◆ Extracted entries
--------

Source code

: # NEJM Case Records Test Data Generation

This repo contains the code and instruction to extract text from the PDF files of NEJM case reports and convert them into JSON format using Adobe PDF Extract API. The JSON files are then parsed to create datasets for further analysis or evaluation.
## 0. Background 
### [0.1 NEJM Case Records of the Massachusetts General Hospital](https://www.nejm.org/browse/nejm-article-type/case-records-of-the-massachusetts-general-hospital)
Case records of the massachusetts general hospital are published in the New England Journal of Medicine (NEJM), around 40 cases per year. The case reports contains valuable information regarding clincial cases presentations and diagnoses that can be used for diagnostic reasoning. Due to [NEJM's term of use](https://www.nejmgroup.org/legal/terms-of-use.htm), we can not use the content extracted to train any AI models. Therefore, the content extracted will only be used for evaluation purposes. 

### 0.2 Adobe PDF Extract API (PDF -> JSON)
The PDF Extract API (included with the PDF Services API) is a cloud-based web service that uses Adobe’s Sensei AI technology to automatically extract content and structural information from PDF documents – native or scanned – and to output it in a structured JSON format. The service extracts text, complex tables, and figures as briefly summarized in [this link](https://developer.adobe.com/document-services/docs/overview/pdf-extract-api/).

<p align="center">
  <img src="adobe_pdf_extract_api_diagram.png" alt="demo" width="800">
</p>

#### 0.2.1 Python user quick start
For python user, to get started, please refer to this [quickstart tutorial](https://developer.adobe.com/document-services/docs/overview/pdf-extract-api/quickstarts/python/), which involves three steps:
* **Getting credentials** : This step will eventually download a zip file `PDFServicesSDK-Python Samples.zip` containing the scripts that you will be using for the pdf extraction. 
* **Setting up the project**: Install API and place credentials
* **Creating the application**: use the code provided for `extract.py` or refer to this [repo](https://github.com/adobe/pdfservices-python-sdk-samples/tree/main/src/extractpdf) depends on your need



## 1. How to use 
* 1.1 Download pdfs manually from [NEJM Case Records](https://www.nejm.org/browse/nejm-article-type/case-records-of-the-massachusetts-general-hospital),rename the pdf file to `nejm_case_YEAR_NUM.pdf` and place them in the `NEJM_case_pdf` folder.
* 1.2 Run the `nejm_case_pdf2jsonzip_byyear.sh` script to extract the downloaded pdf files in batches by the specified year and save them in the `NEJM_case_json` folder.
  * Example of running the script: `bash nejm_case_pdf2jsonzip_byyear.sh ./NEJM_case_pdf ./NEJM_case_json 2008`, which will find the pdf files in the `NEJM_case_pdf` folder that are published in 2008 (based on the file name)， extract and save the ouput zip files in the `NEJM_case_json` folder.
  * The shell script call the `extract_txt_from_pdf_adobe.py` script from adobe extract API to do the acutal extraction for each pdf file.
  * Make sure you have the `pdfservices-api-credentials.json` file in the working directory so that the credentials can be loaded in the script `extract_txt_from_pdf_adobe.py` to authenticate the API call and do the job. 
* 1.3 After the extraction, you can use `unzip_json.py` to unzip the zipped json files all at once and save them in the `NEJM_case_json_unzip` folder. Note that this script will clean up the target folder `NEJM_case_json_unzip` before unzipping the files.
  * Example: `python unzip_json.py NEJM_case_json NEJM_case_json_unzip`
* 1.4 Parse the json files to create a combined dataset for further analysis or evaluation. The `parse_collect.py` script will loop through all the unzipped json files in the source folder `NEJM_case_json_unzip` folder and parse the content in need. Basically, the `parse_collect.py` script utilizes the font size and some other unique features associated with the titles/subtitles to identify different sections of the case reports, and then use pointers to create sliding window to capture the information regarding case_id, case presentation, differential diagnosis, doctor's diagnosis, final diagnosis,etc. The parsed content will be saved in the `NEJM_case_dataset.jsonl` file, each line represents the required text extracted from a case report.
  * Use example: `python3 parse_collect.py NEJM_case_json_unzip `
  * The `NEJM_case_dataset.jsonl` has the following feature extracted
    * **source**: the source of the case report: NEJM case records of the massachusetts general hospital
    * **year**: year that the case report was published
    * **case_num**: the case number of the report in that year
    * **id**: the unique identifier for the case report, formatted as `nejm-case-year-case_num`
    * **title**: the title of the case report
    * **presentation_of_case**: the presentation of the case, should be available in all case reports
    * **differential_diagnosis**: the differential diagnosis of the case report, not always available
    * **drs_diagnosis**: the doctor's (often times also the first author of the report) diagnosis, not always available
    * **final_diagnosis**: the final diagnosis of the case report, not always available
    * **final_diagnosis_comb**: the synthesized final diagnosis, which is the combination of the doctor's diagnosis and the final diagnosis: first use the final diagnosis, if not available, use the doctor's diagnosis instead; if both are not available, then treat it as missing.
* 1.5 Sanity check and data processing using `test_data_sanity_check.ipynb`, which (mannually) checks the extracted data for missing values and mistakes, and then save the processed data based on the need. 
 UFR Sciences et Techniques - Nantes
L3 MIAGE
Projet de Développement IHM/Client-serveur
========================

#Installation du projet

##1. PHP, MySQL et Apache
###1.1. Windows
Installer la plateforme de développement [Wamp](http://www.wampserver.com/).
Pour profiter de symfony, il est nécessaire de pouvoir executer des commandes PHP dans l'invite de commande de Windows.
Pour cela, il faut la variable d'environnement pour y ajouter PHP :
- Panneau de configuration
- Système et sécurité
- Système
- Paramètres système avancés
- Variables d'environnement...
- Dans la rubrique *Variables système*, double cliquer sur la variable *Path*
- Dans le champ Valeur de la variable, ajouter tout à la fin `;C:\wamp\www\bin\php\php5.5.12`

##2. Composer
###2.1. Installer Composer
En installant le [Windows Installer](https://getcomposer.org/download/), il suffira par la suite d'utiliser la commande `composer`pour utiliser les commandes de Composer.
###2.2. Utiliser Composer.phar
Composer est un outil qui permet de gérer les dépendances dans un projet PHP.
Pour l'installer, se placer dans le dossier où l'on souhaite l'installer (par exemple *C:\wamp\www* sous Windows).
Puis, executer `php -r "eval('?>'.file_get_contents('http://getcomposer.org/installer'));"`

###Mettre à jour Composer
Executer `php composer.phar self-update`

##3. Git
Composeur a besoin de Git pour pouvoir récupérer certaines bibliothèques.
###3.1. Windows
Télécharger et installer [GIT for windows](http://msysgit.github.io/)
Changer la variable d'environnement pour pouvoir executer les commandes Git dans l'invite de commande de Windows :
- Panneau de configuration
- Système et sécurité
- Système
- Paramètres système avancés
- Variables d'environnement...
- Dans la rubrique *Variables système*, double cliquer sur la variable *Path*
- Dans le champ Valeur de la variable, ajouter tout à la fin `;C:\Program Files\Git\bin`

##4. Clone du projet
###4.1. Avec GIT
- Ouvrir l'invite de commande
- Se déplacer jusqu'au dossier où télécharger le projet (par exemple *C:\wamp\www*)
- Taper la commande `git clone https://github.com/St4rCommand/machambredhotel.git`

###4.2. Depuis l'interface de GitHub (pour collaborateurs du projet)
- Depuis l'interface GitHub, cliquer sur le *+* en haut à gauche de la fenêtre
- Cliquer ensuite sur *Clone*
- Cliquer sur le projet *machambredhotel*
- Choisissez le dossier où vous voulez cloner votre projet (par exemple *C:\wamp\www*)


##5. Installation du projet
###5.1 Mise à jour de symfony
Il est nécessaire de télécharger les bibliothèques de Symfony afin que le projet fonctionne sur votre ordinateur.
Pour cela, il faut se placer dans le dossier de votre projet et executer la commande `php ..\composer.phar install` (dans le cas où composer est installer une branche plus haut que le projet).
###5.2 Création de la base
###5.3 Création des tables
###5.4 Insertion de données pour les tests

--------

Could the entries above be output once more, exactly as they are?

◆ Finished exercise
Source code

: # NEJM Case Records Test Data Generation

This repo contains the code and instruction to extract text from the PDF files of NEJM case reports and convert them into JSON format using Adobe PDF Extract API. The JSON files are then parsed to create datasets for further analysis or evaluation.
## 0. Background 
### [0.1 NEJM Case Records of the Massachusetts General Hospital](https://www.nejm.org/browse/nejm-article-type/case-records-of-the-massachusetts-general-hospital)
Case records of the massachusetts general hospital are published in the New England Journal of Medicine (NEJM), around 40 cases per year. The case reports contains valuable information regarding clincial cases presentations and diagnoses that can be used for diagnostic reasoning. Due to [NEJM's term of use](https://www.nejmgroup.org/legal/terms-of-use.htm), we can not use the content extracted to train any AI models. Therefore, the content extracted will only be used for evaluation purposes. 

### 0.2 Adobe PDF Extract API (PDF -> JSON)
The PDF Extract API (included with the PDF Services API) is a cloud-based web service that uses Adobe’s Sensei AI technology to automatically extract content and structural information from PDF documents – native or scanned – and to output it in a structured JSON format. The service extracts text, complex tables, and figures as briefly summarized in [this link](https://developer.adobe.com/document-services/docs/overview/pdf-extract-api/).

<p align="center">
  <img src="adobe_pdf_extract_api_diagram.png" alt="demo" width="800">
</p>

#### 0.2.1 Python user quick start
For python user, to get started, please refer to this [quickstart tutorial](https://developer.adobe.com/document-services/docs/overview/pdf-extract-api/quickstarts/python/), which involves three steps:
* **Getting credentials** : This step will eventually download a zip file `PDFServicesSDK-Python Samples.zip` containing the scripts that you will be using for the pdf extraction. 
* **Setting up the project**: Install API and place credentials
* **Creating the application**: use the code provided for `extract.py` or refer to this [repo](https://github.com/adobe/pdfservices-python-sdk-samples/tree/main/src/extractpdf) depends on your need



## 1. How to use 
* 1.1 Download pdfs manually from [NEJM Case Records](https://www.nejm.org/browse/nejm-article-type/case-records-of-the-massachusetts-general-hospital),rename the pdf file to `nejm_case_YEAR_NUM.pdf` and place them in the `NEJM_case_pdf` folder.
* 1.2 Run the `nejm_case_pdf2jsonzip_byyear.sh` script to extract the downloaded pdf files in batches by the specified year and save them in the `NEJM_case_json` folder.
  * Example of running the script: `bash nejm_case_pdf2jsonzip_byyear.sh ./NEJM_case_pdf ./NEJM_case_json 2008`, which will find the pdf files in the `NEJM_case_pdf` folder that are published in 2008 (based on the file name)， extract and save the ouput zip files in the `NEJM_case_json` folder.
  * The shell script call the `extract_txt_from_pdf_adobe.py` script from adobe extract API to do the acutal extraction for each pdf file.
  * Make sure you have the `pdfservices-api-credentials.json` file in the working directory so that the credentials can be loaded in the script `extract_txt_from_pdf_adobe.py` to authenticate the API call and do the job. 
* 1.3 After the extraction, you can use `unzip_json.py` to unzip the zipped json files all at once and save them in the `NEJM_case_json_unzip` folder. Note that this script will clean up the target folder `NEJM_case_json_unzip` before unzipping the files.
  * Example: `python unzip_json.py NEJM_case_json NEJM_case_json_unzip`
* 1.4 Parse the json files to create a combined dataset for further analysis or evaluation. The `parse_collect.py` script will loop through all the unzipped json files in the source folder `NEJM_case_json_unzip` folder and parse the content in need. Basically, the `parse_collect.py` script utilizes the font size and some other unique features associated with the titles/subtitles to identify different sections of the case reports, and then use pointers to create sliding window to capture the information regarding case_id, case presentation, differential diagnosis, doctor's diagnosis, final diagnosis,etc. The parsed content will be saved in the `NEJM_case_dataset.jsonl` file, each line represents the required text extracted from a case report.
  * Use example: `python3 parse_collect.py NEJM_case_json_unzip `
  * The `NEJM_case_dataset.jsonl` has the following feature extracted
    * **source**: the source of the case report: NEJM case records of the massachusetts general hospital
    * **year**: year that the case report was published
    * **case_num**: the case number of the report in that year
    * **id**: the unique identifier for the case report, formatted as `nejm-case-year-case_num`
    * **title**: the title of the case report
    * **presentation_of_case**: the presentation of the case, should be available in all case reports
    * **differential_diagnosis**: the differential diagnosis of the case report, not always available
    * **drs_diagnosis**: the doctor's (often times also the first author of the report) diagnosis, not always available
    * **final_diagnosis**: the final diagnosis of the case report, not always available
    * **final_diagnosis_comb**: the synthesized final diagnosis, which is the combination of the doctor's diagnosis and the final diagnosis: first use the final diagnosis, if not available, use the doctor's diagnosis instead; if both are not available, then treat it as missing.
* 1.5 Sanity check and data processing using `test_data_sanity_check.ipynb`, which (mannually) checks the extracted data for missing values and mistakes, and then save the processed data based on the need. 
 UFR Sciences et Techniques - Nantes
L3 MIAGE
Projet de Développement IHM/Client-serveur
========================

#Installation du projet

##1. PHP, MySQL et Apache
###1.1. Windows
Installer la plateforme de développement [Wamp](http://www.wampserver.com/).
Pour profiter de symfony, il est nécessaire de pouvoir executer des commandes PHP dans l'invite de commande de Windows.
Pour cela, il faut la variable d'environnement pour y ajouter PHP :
- Panneau de configuration
- Système et sécurité
- Système
- Paramètres système avancés
- Variables d'environnement...
- Dans la rubrique *Variables système*, double cliquer sur la variable *Path*
- Dans le champ Valeur de la variable, ajouter tout à la fin `;C:\wamp\www\bin\php\php5.5.12`

##2. Composer
###2.1. Installer Composer
En installant le [Windows Installer](https://getcomposer.org/download/), il suffira par la suite d'utiliser la commande `composer`pour utiliser les commandes de Composer.
###2.2. Utiliser Composer.phar
Composer est un outil qui permet de gérer les dépendances dans un projet PHP.
Pour l'installer, se placer dans le dossier où l'on souhaite l'installer (par exemple *C:\wamp\www* sous Windows).
Puis, executer `php -r "eval('?>'.file_get_contents('http://getcomposer.org/installer'));"`

###Mettre à jour Composer
Executer `php composer.phar self-update`

##3. Git
Composeur a besoin de Git pour pouvoir récupérer certaines bibliothèques.
###3.1. Windows
Télécharger et installer [GIT for windows](http://msysgit.github.io/)
Changer la variable d'environnement pour pouvoir executer les commandes Git dans l'invite de commande de Windows :
- Panneau de configuration
- Système et sécurité
- Système
- Paramètres système avancés
- Variables d'environnement...
- Dans la rubrique *Variables système*, double cliquer sur la variable *Path*
- Dans le champ Valeur de la variable, ajouter tout à la fin `;C:\Program Files\Git\bin`

##4. Clone du projet
###4.1. Avec GIT
- Ouvrir l'invite de commande
- Se déplacer jusqu'au dossier où télécharger le projet (par exemple *C:\wamp\www*)
- Taper la commande `git clone https://github.com/St4rCommand/machambredhotel.git`

###4.2. Depuis l'interface de GitHub (pour collaborateurs du projet)
- Depuis l'interface GitHub, cliquer sur le *+* en haut à gauche de la fenêtre
- Cliquer ensuite sur *Clone*
- Cliquer sur le projet *machambredhotel*
- Choisissez le dossier où vous voulez cloner votre projet (par exemple *C:\wamp\www*)


##5. Installation du projet
###5.1 Mise à jour de symfony
Il est nécessaire de télécharger les bibliothèques de Symfony afin que le projet fonctionne sur votre ordinateur.
Pour cela, il faut se placer dans le dossier de votre projet et executer la commande `php ..\composer.phar install` (dans le cas où composer est installer une branche plus haut que le projet).
###5.2 Création de la base
###5.3 Création des tables
###5.4 Insertion de données pour les tests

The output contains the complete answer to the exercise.